BERITA TERKINI
Penggunaan Paper Cup Meningkat, Pelaku Usaha Perlu Pahami Perbedaan untuk Minuman Panas dan Dingin

Penggunaan Paper Cup Meningkat, Pelaku Usaha Perlu Pahami Perbedaan untuk Minuman Panas dan Dingin

Kesadaran terhadap isu lingkungan dalam beberapa tahun terakhir mendorong banyak pelaku usaha makanan dan minuman (F&B) beralih ke kemasan yang dinilai lebih ramah lingkungan. Salah satu perubahan yang paling terlihat adalah meningkatnya penggunaan paper cup sebagai pengganti gelas plastik sekali pakai, baik untuk minuman panas maupun dingin.

Paper cup kini tidak lagi identik dengan kopi atau teh hangat. Seiring berkembangnya tren minuman kekinian—mulai dari es kopi susu, jus, hingga minuman berbasis soda—gelas kertas semakin sering digunakan untuk kebutuhan takeaway dan delivery. Selain dianggap lebih praktis, kemasan ini juga dinilai tampil lebih rapi.
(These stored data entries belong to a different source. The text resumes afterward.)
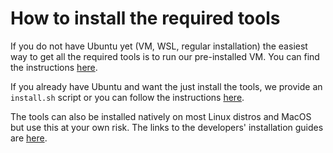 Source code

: # How to install the required tools

If you do not have Ubuntu yet (VM, WSL, regular installation) the easiest way to get all the required tools is to run our pre-installed VM. You can find the instructions [here](VM.md).

If you already have Ubuntu and want the just install the tools, we provide an `install.sh` script or you can follow the instructions [here](Ubuntu.md).

The tools can also be installed natively on most Linux distros and MacOS but use this at your own risk. The links to the developers' installation guides are [here](other.md). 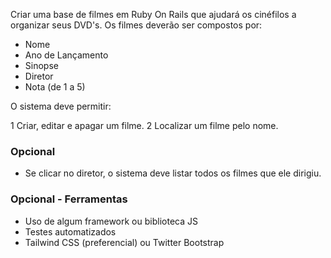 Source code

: Criar uma base de filmes em Ruby On Rails que ajudará os cinéfilos a organizar seus DVD's.
Os filmes deverão ser compostos por:

* Nome
* Ano de Lançamento
* Sinopse
* Diretor
* Nota (de 1 a 5)

O sistema deve permitir:

1 Criar, editar e apagar um filme.
2 Localizar um filme pelo nome.

### Opcional

* Se clicar no diretor, o sistema deve listar todos os filmes que ele dirigiu.

### Opcional - Ferramentas

* Uso de algum framework ou biblioteca JS
* Testes automatizados
* Tailwind CSS (preferencial) ou Twitter Bootstrap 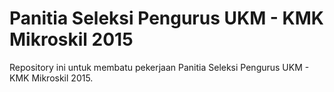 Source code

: # Panitia Seleksi Pengurus UKM - KMK Mikroskil 2015
Repository ini untuk membatu pekerjaan Panitia Seleksi Pengurus UKM - KMK Mikroskil 2015.
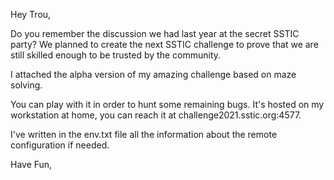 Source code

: Hey Trou, 

Do you remember the discussion we had last year at the secret SSTIC party? We planned to create the next SSTIC challenge to prove that we are still skilled enough to be trusted by the community.  

I attached the alpha version of my amazing challenge based on maze solving.

You can play with it in order to hunt some remaining bugs. It's hosted on my workstation at home, you can reach it at challenge2021.sstic.org:4577.

I've written in the env.txt file all the information about the remote configuration if needed.

Have Fun,  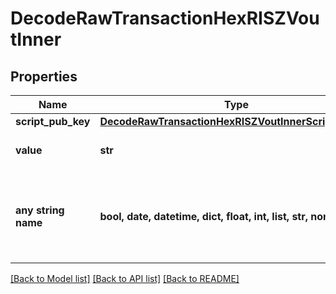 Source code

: # DecodeRawTransactionHexRISZVoutInner


## Properties
Name | Type | Description | Notes
------------ | ------------- | ------------- | -------------
**script_pub_key** | [**DecodeRawTransactionHexRISZVoutInnerScriptPubKey**](DecodeRawTransactionHexRISZVoutInnerScriptPubKey.md) |  | 
**value** | **str** | Defines the specific amount. | [optional] 
**any string name** | **bool, date, datetime, dict, float, int, list, str, none_type** | any string name can be used but the value must be the correct type | [optional]

[[Back to Model list]](../README.md#documentation-for-models) [[Back to API list]](../README.md#documentation-for-api-endpoints) [[Back to README]](../README.md)


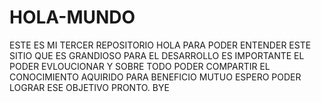 # HOLA-MUNDO
ESTE ES MI TERCER REPOSITORIO 
HOLA PARA PODER ENTENDER ESTE SITIO QUE ES GRANDIOSO PARA EL DESARROLLO 
ES IMPORTANTE EL PODER EVLOUCIONAR Y SOBRE TODO PODER COMPARTIR EL CONOCIMIENTO AQUIRIDO 
PARA BENEFICIO MUTUO 
ESPERO PODER LOGRAR ESE OBJETIVO PRONTO.
BYE 
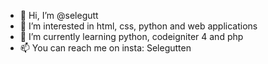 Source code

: - 👋 Hi, I’m @selegutt
- 👀 I’m interested in html, css, python and web applications
- 🌱 I’m currently learning python, codeigniter 4 and php
- 📫 You can reach me on insta: Selegutten

<!---
selegutt/selegutt is a ✨ special ✨ repository because its `README.md` (this file) appears on your GitHub profile.
You can click the Preview link to take a look at your changes.
--->
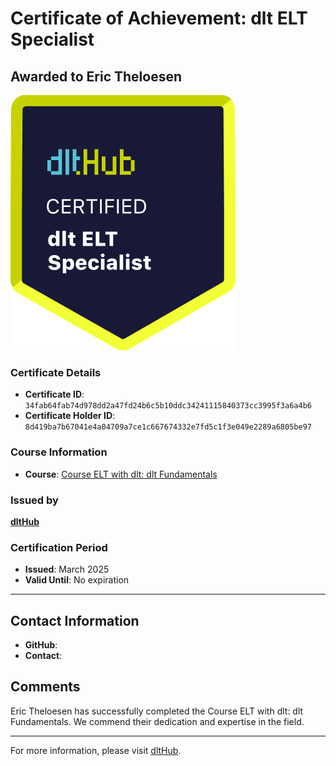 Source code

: 
# Certificate of Achievement: dlt ELT Specialist

## Awarded to **Eric Theloesen**

![Course Image](../badges/dlt_ELT_specialist.png)

### Certificate Details
- **Certificate ID**: `34fab64fab74d978dd2a47fd24b6c5b10ddc34241115840373cc3995f3a6a4b6`
- **Certificate Holder ID**: `8d419ba7b67041e4a04709a7ce1c667674332e7fd5c1f3e049e2289a6805be97`

### Course Information
- **Course**: [Course ELT with dlt: dlt Fundamentals](https://github.com/dlt-hub/dlthub-education/tree/main/courses/dlt_fundamentals_dec_2024)

### Issued by
[**dltHub**](https://dlthub.com/) 

### Certification Period
- **Issued**: March 2025
- **Valid Until**: No expiration

---

## Contact Information
- **GitHub**: 
- **Contact**: 

## Comments
Eric Theloesen has successfully completed the Course ELT with dlt: dlt Fundamentals. We commend their dedication and expertise in the field.

---

For more information, please visit [dltHub](https://dlthub.com/).
     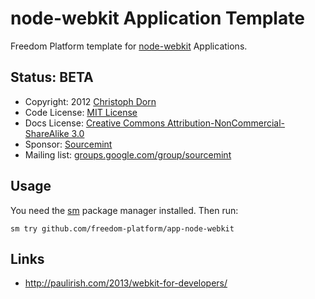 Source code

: node-webkit Application Template
================================

Freedom Platform template for [node-webkit](https://github.com/rogerwang/node-webkit) Applications.

Status: BETA
------------

  * Copyright: 2012 [Christoph Dorn](http://www.christophdorn.com/)
  * Code License: [MIT License](http://www.opensource.org/licenses/mit-license.php)
  * Docs License: [Creative Commons Attribution-NonCommercial-ShareAlike 3.0](http://creativecommons.org/licenses/by-nc-sa/3.0/)
  * Sponsor: [Sourcemint](http://sourcemint.com/)
  * Mailing list: [groups.google.com/group/sourcemint](http://groups.google.com/group/sourcemint)

Usage
-----

You need the [sm](http://sourcemint.org/#install) package manager installed. Then run:

	sm try github.com/freedom-platform/app-node-webkit

Links
-----

  * http://paulirish.com/2013/webkit-for-developers/
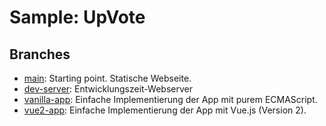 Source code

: # Sample: UpVote

## Branches

- [main](https://github.com/lean-vue/sample-upvote/tree/main): Starting point. Statische Webseite.
- [dev-server](https://github.com/lean-vue/sample-upvote/tree/dev-server): Entwicklungszeit-Webserver
- [vanilla-app](https://github.com/lean-vue/sample-upvote/tree/vanilla-app): Einfache Implementierung der App mit purem ECMAScript.
- [vue2-app](https://github.com/lean-vue/sample-upvote/tree/vue2-app): Einfache Implementierung der App mit Vue.js (Version 2).
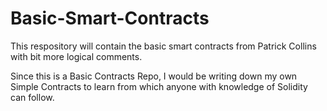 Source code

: # Basic-Smart-Contracts
This respository will contain the basic smart contracts from Patrick Collins with bit more logical comments.

Since this is a Basic Contracts Repo, I would be writing down my own Simple Contracts to learn from which anyone with knowledge of Solidity can follow.
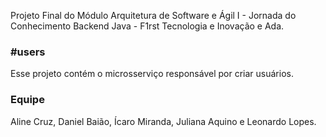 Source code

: Projeto Final do Módulo Arquitetura de Software e Ágil I - Jornada do Conhecimento Backend Java - F1rst Tecnologia e Inovação e Ada.

### #users
Esse projeto contém o microsserviço responsável por criar usuários. 

### Equipe
Aline Cruz, Daniel Baião, Ícaro Miranda, Juliana Aquino e Leonardo Lopes.
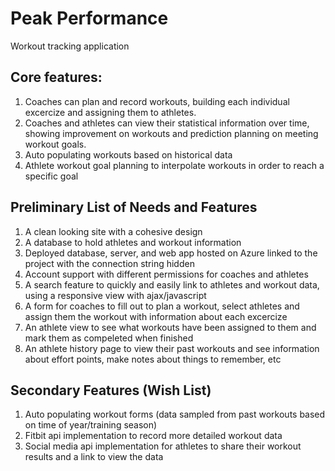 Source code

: # Peak Performance
Workout tracking application
## Core features:

1. Coaches can plan and record workouts, building each individual excercize and assigning them to athletes.
2. Coaches and athletes can view their statistical information over time, showing improvement on workouts and prediction planning on meeting workout goals.
3. Auto populating workouts based on historical data
4. Athlete workout goal planning to interpolate workouts in order to reach a specific goal

## Preliminary List of Needs and Features

1. A clean looking site with a cohesive design
2. A database to hold athletes and workout information
3. Deployed database, server, and web app hosted on Azure linked to the project with the connection string hidden
4. Account support with different permissions for coaches and athletes
5. A search feature to quickly and easily link to athletes and workout data, using a responsive view with ajax/javascript
6. A form for coaches to fill out to plan a workout, select athletes and assign them the workout with information about each excercize
7. An athlete view to see what workouts have been assigned to them and mark them as compeleted when finished
8. An athlete history page to view their past workouts and see information about effort points, make notes about things to remember, etc

## Secondary Features (Wish List)

1. Auto populating workout forms (data sampled from past workouts based on time of year/training season)
2. Fitbit api implementation to record more detailed workout data
3. Social media api implementation for athletes to share their workout results and a link to view the data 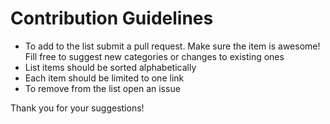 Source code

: # Contribution Guidelines

- To add to the list submit a pull request. Make sure the item is awesome! Fill free to suggest new categories or changes to existing ones
- List items should be sorted alphabetically
- Each item should be limited to one link
- To remove from the list open an issue

Thank you for your suggestions!
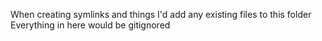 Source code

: When creating symlinks and things I'd add any existing files to this folder
Everything in here would be gitignored
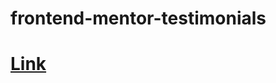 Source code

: # frontend-mentor-testimonials

<h1><a href="https://gbatz2.github.io/frontend-mentor-testimonials/">Link</a></h1>

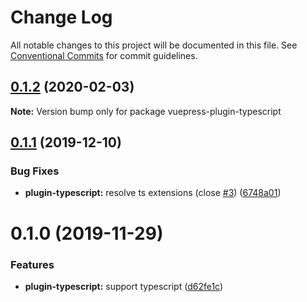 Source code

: # Change Log

All notable changes to this project will be documented in this file.
See [Conventional Commits](https://conventionalcommits.org) for commit guidelines.

## [0.1.2](https://github.com/vuepress/vuepress-community/compare/vuepress-plugin-typescript@0.1.1...vuepress-plugin-typescript@0.1.2) (2020-02-03)

**Note:** Version bump only for package vuepress-plugin-typescript

## [0.1.1](https://github.com/vuepress/vuepress-community/compare/vuepress-plugin-typescript@0.1.0...vuepress-plugin-typescript@0.1.1) (2019-12-10)

### Bug Fixes

- **plugin-typescript:** resolve ts extensions (close [#3](https://github.com/vuepress/vuepress-community/issues/3)) ([6748a01](https://github.com/vuepress/vuepress-community/commit/6748a0166efa8a8a7e4588ca2bd55ccfb8c1457b))

# 0.1.0 (2019-11-29)

### Features

- **plugin-typescript:** support typescript ([d62fe1c](https://github.com/vuepress/vuepress-community/commit/d62fe1ca665d7c79d884c0dfacba5ed3ee31fb07))
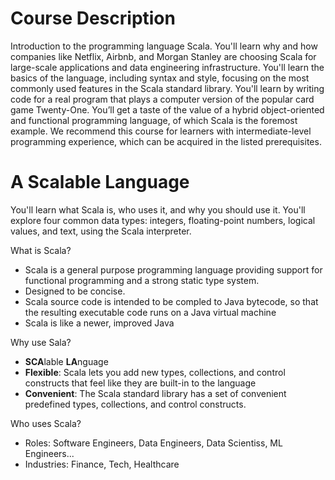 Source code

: # Course Description
Introduction to the programming language Scala. You'll learn why and how companies like Netflix, Airbnb, and Morgan Stanley are choosing Scala for large-scale applications and data engineering infrastructure. You'll learn the basics of the language, including syntax and style, focusing on the most commonly used features in the Scala standard library. You'll learn by writing code for a real program that plays a computer version of the popular card game Twenty-One. You’ll get a taste of the value of a hybrid object-oriented and functional programming language, of which Scala is the foremost example. We recommend this course for learners with intermediate-level programming experience, which can be acquired in the listed prerequisites.

# A Scalable Language
You'll learn what Scala is, who uses it, and why you should use it. You'll explore four common data types: integers, floating-point numbers, logical values, and text, using the Scala interpreter. 

What is Scala?
- Scala is a general purpose programming language providing support for functional programming and a strong static type system.
- Designed to be concise.
- Scala source code is intended to be compled to Java bytecode, so that the resulting executable code runs on a Java virtual machine
- Scala is like a newer, improved Java

Why use Sala?
- **SCA**lable **LA**nguage
- **Flexible**: Scala lets you add new types, collections, and control constructs that feel like they are built-in to the language
- **Convenient**: The Scala standard library has a set of convenient predefined types, collections, and control constructs.

Who uses Scala?
- Roles: Software Engineers, Data Engineers, Data Scientiss, ML Engineers...
- Industries: Finance, Tech, Healthcare
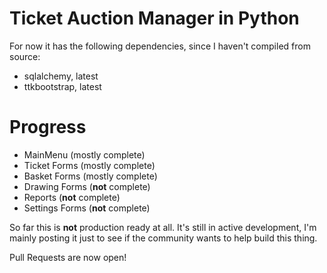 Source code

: # Ticket Auction Manager in Python
For now it has the following dependencies, since I haven't compiled from source:

* sqlalchemy, latest
* ttkbootstrap, latest

# Progress

* MainMenu (mostly complete)
* Ticket Forms (mostly complete)
* Basket Forms (mostly complete)
* Drawing Forms (**not** complete)
* Reports (**not** complete)
* Settings Forms (**not** complete)

So far this is **not** production ready at all. It's still in active development, I'm mainly posting it just to see if the community wants to help build this thing.

Pull Requests are now open! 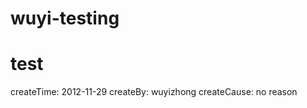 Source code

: wuyi-testing
============

test
====

createTime: 2012-11-29
createBy: wuyizhong
createCause: no reason
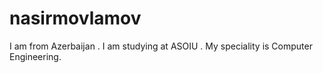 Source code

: # nasirmovlamov
I am from Azerbaijan . I am studying at ASOIU . My speciality is Computer Engineering. 
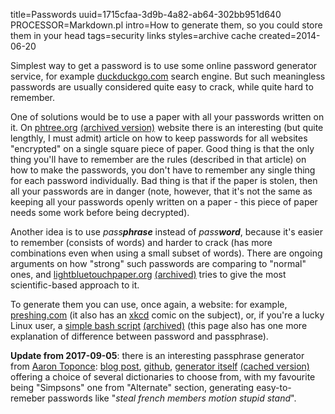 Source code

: title=Passwords
uuid=1715cfaa-3d9b-4a82-ab64-302bb951d640
PROCESSOR=Markdown.pl
intro=How to generate them, so you could store them in your head
tags=security links
styles=archive cache
created=2014-06-20

Simplest way to get a password is to use some online password generator service, for example [duckduckgo.com][] search engine. But such meaningless passwords are usually considered quite easy to crack, while quite hard to remember.

One of solutions would be to use a paper with all your passwords written on it.
On [phtree.org][] [(archived version)](http://archive.is/hbyUJ) website there is an interesting (but quite lengthly, I must admit) article on how to keep passwords for all websites "encrypted" on a single square piece of paper.
Good thing is that the only thing you'll have to remember are the rules (described in that article) on how to make the passwords, you don't have to remember any single thing for each password individually.
Bad thing is that if the paper is stolen, then all your passwords are in danger (note, however, that it's not the same as keeping all your passwords openly written on a paper - this piece of paper needs some work before being decrypted).

Another idea is to use _pass**phrase**_ instead of _pass**word**_, because it's easier to remember (consists of words) and harder to crack (has more combinations even when using a small subset of words).
There are ongoing arguments on how "strong" such passwords are comparing to "normal" ones, and [lightbluetouchpaper.org][] [(archived)](http://archive.is/pFkNU) tries to give the most scientific-based approach to it.

To generate them you can use, once again, a website: for example, [preshing.com][] (it also has an [xkcd][] comic on the subject), or, if you're a lucky Linux user, a [simple bash script][bash] [(archived)](http://archive.is/wSFtt) (this page also has one more explanation of difference between password and passphrase).

[duckduckgo.com]: https://duckduckgo.com/?q=password
[phtree.org]: https://pthree.org/2014/03/19/creating-strong-passwords-without-a-computer-part-iii-off-the-grid/
[lightbluetouchpaper.org]: https://www.lightbluetouchpaper.org/2012/03/07/some-evidence-on-multi-word-passphrases/

[preshing.com]: http://preshing.com/20110811/xkcd-password-generator/
[xkcd]: http://xkcd.com/936/
[bash]: http://blog.0x10.co.uk/2013/04/passphrase-generators-part-ii.html

**Update from 2017-09-05**: there is an interesting passphrase generator from [Aaron Toponce][phtree.org]: [blog post][], [github][], [generator itself][] [(cached version)][c] offering a choice of several dictionaries to choose from, with my favourite being "Simpsons" one from "Alternate" section, generating easy-to-remeber passwords like "_steal french members motion stupid stand_".

[blog post]: https://pthree.org/2017/09/04/a-practical-and-secure-password-and-passphrase-generator/
[github]: https://github.com/atoponce/webpassgen
[generator itself]: https://ae7.st/g/
[c]: /cache/webpassgen/
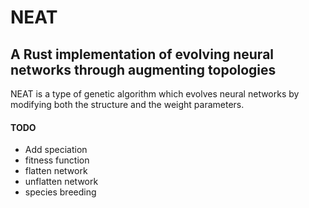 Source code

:# NEAT

## A Rust implementation of evolving neural networks through augmenting topologies  

NEAT is a type of genetic algorithm which evolves neural networks by modifying both the structure
and the weight parameters.

#### TODO

- Add speciation
- fitness function
- flatten network
- unflatten network
- species breeding 

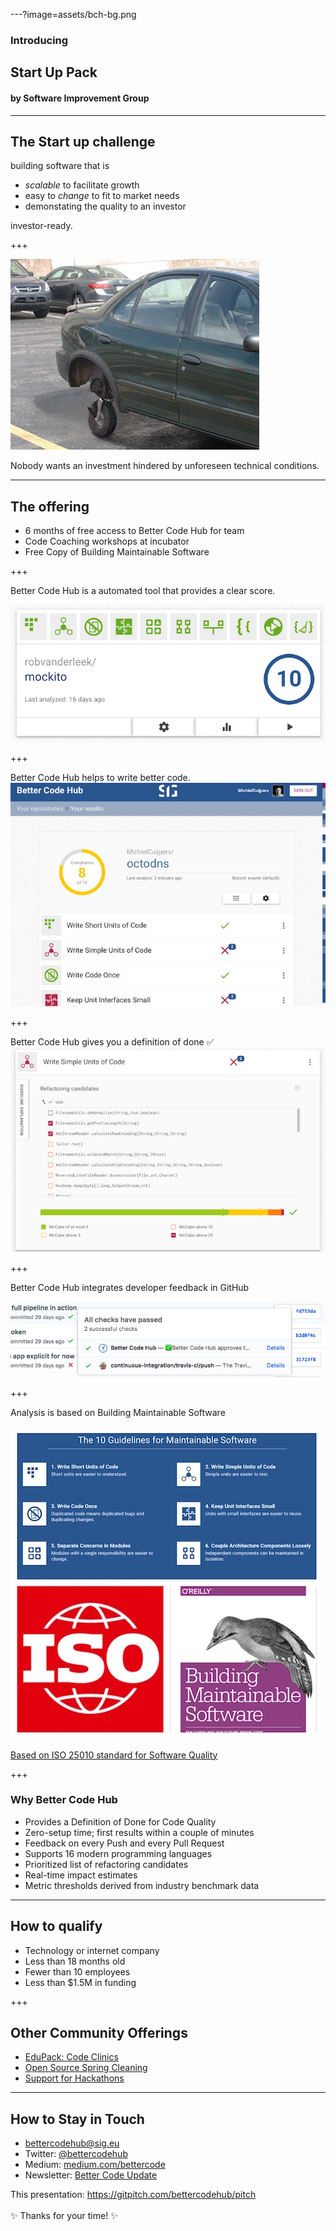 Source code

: ---?image=assets/bch-bg.png

### Introducing
## Start Up Pack
#### by Software Improvement Group

---

## The Start up challenge

<span class="primary">building software that is</span> 

- *scalable* to facilitate growth
- easy to *change* to fit to market needs 
- demonstating the quality to an investor

<span class="primary">investor-ready.</span>

+++

![unforeseen technical conditions](assets/car-wheels.jpg)

Nobody wants an investment hindered by unforeseen technical conditions. 


---
<!-- 
.reveal section img {
  border: 0;
  box-shadow: none;
} 
-->  

## The offering

- 6 months of free access to Better Code Hub for team
- Code Coaching workshops at incubator
- Free Copy of Building Maintainable Software


+++

Better Code Hub is a automated tool that provides a clear score.

![Mockito 10 out of 10](assets/mockito-10-out-of-10.png)


+++

Better Code Hub helps to write better code. 
![octodns](assets/octodns.jpg)



+++

Better Code Hub gives you a definition of done ✅
![Commons-IO simple units guideline](assets/commons-io-simple-units-guideline.png)


+++

Better Code Hub integrates developer feedback in GitHub

![BCH GitHub flow](assets/bch-github-flow.png)


+++

Analysis is based on Building Maintainable Software

![10 guidelines](assets/10-guidelines.jpg)

[Based on ISO 25010 standard for Software Quality](https://shop.oreilly.com/product/0636920049159.do)

+++

### Why Better Code Hub

- Provides a Definition of Done for Code Quality 
- Zero-setup time; first results within a couple of minutes
- Feedback on every Push and every Pull Request
- Supports 16 modern programming languages
- Prioritized list of refactoring candidates
- Real-time impact estimates
- Metric thresholds derived from industry benchmark data

---

## How to qualify

- Technology or internet company
- Less than 18 months old
- Fewer than 10 employees
- Less than $1.5M in funding



+++

## Other Community Offerings

- [EduPack: Code Clinics](https://education.github.community/t/a-proposed-add-on-for-code-quality-in-software-engineering-courses-using-github/9067) 
- [Open Source Spring Cleaning](https://opensourcespringcleaning.github.io/)
- [Support for Hackathons](https://dev.to/jstvssr/how-a-hackathon-appreciates-quality-code)

---

## How to Stay in Touch

- <bettercodehub@sig.eu>
- Twitter: [@bettercodehub](https://twitter.com/bettercodehub)
- Medium: [medium.com/bettercode](https://medium.com/bettercode)
- Newsletter: [Better Code Update](http://us14.campaign-archive1.com/home/?u=104bf91e618a0b2a854bdea20&id=97fcbfb998)

This presentation: <https://gitpitch.com/bettercodehub/pitch><br/><br/>
✨ Thanks for your time! ✨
Meski tampak serupa, tidak semua paper cup memiliki fungsi yang sama. Perbedaan utama terletak pada jenis lapisan laminasi polyethylene (PE) yang digunakan. Secara umum, paper cup dibedakan menjadi Single Polyethylene (SPE) dan Double Polyethylene (DPE), yang menentukan ketahanannya terhadap suhu panas maupun embun dari minuman dingin.

“Banyak pelaku usaha mengira semua paper cup bisa dipakai untuk apa saja. Padahal, perbedaan laminasi memengaruhi daya tahan cup saat terkena panas maupun embun dari minuman dingin,” ujar Suwito, CEO Trifinity.

Minuman panas membutuhkan paper cup yang mampu menahan suhu tinggi agar kertas tidak cepat melunak atau bocor. Sementara itu, minuman dingin cenderung menimbulkan embun di bagian luar gelas. Tanpa perlindungan yang tepat, paper cup dapat menjadi lembap, kurang nyaman dipegang, dan terlihat kurang rapi.

Paper cup jenis SPE memiliki lapisan PE hanya di bagian dalam gelas, sedangkan bagian luar tetap berupa kertas tanpa laminasi. Ciri yang mudah dikenali adalah bagian dalam terlihat mengilap (glossy), sementara bagian luar tampak doff seperti kertas biasa. Jenis ini umum digunakan untuk minuman panas seperti kopi dan teh karena lapisan dalamnya membantu menahan cairan dan suhu panas. Selain itu, SPE disebut lebih ekonomis sehingga kerap dipilih untuk kebutuhan volume tinggi.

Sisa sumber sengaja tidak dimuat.